* _What you have to do_
Starting from the line containing "- Documentation: Architecture", write out the rest of the entries exactly, through the final line, including nothing else.

* _Given data_
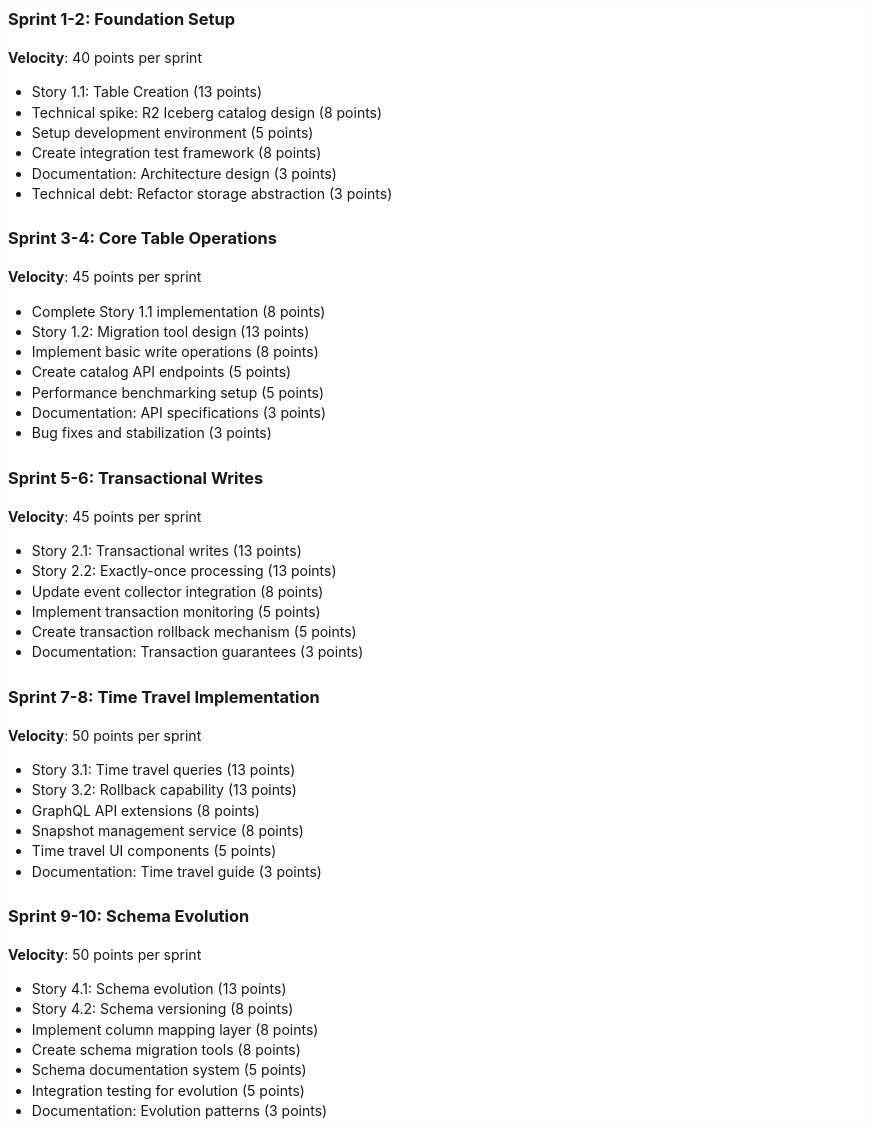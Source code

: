 ### Sprint 1-2: Foundation Setup
**Velocity**: 40 points per sprint

- Story 1.1: Table Creation (13 points)
- Technical spike: R2 Iceberg catalog design (8 points)
- Setup development environment (5 points)
- Create integration test framework (8 points)
- Documentation: Architecture design (3 points)
- Technical debt: Refactor storage abstraction (3 points)

### Sprint 3-4: Core Table Operations
**Velocity**: 45 points per sprint

- Complete Story 1.1 implementation (8 points)
- Story 1.2: Migration tool design (13 points)
- Implement basic write operations (8 points)
- Create catalog API endpoints (5 points)
- Performance benchmarking setup (5 points)
- Documentation: API specifications (3 points)
- Bug fixes and stabilization (3 points)

### Sprint 5-6: Transactional Writes
**Velocity**: 45 points per sprint

- Story 2.1: Transactional writes (13 points)
- Story 2.2: Exactly-once processing (13 points)
- Update event collector integration (8 points)
- Implement transaction monitoring (5 points)
- Create transaction rollback mechanism (5 points)
- Documentation: Transaction guarantees (3 points)

### Sprint 7-8: Time Travel Implementation
**Velocity**: 50 points per sprint

- Story 3.1: Time travel queries (13 points)
- Story 3.2: Rollback capability (13 points)
- GraphQL API extensions (8 points)
- Snapshot management service (8 points)
- Time travel UI components (5 points)
- Documentation: Time travel guide (3 points)

### Sprint 9-10: Schema Evolution
**Velocity**: 50 points per sprint

- Story 4.1: Schema evolution (13 points)
- Story 4.2: Schema versioning (8 points)
- Implement column mapping layer (8 points)
- Create schema migration tools (8 points)
- Schema documentation system (5 points)
- Integration testing for evolution (5 points)
- Documentation: Evolution patterns (3 points)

* _Answer for the task_
- Documentation: Architecture design (3 points)
- Technical debt: Refactor storage abstraction (3 points)

### Sprint 3-4: Core Table Operations
**Velocity**: 45 points per sprint

- Complete Story 1.1 implementation (8 points)
- Story 1.2: Migration tool design (13 points)
- Implement basic write operations (8 points)
- Create catalog API endpoints (5 points)
- Performance benchmarking setup (5 points)
- Documentation: API specifications (3 points)
- Bug fixes and stabilization (3 points)

### Sprint 5-6: Transactional Writes
**Velocity**: 45 points per sprint

- Story 2.1: Transactional writes (13 points)
- Story 2.2: Exactly-once processing (13 points)
- Update event collector integration (8 points)
- Implement transaction monitoring (5 points)
- Create transaction rollback mechanism (5 points)
- Documentation: Transaction guarantees (3 points)

### Sprint 7-8: Time Travel Implementation
**Velocity**: 50 points per sprint

- Story 3.1: Time travel queries (13 points)
- Story 3.2: Rollback capability (13 points)
- GraphQL API extensions (8 points)
- Snapshot management service (8 points)
- Time travel UI components (5 points)
- Documentation: Time travel guide (3 points)

### Sprint 9-10: Schema Evolution
**Velocity**: 50 points per sprint

- Story 4.1: Schema evolution (13 points)
- Story 4.2: Schema versioning (8 points)
- Implement column mapping layer (8 points)
- Create schema migration tools (8 points)
- Schema documentation system (5 points)
- Integration testing for evolution (5 points)
- Documentation: Evolution patterns (3 points)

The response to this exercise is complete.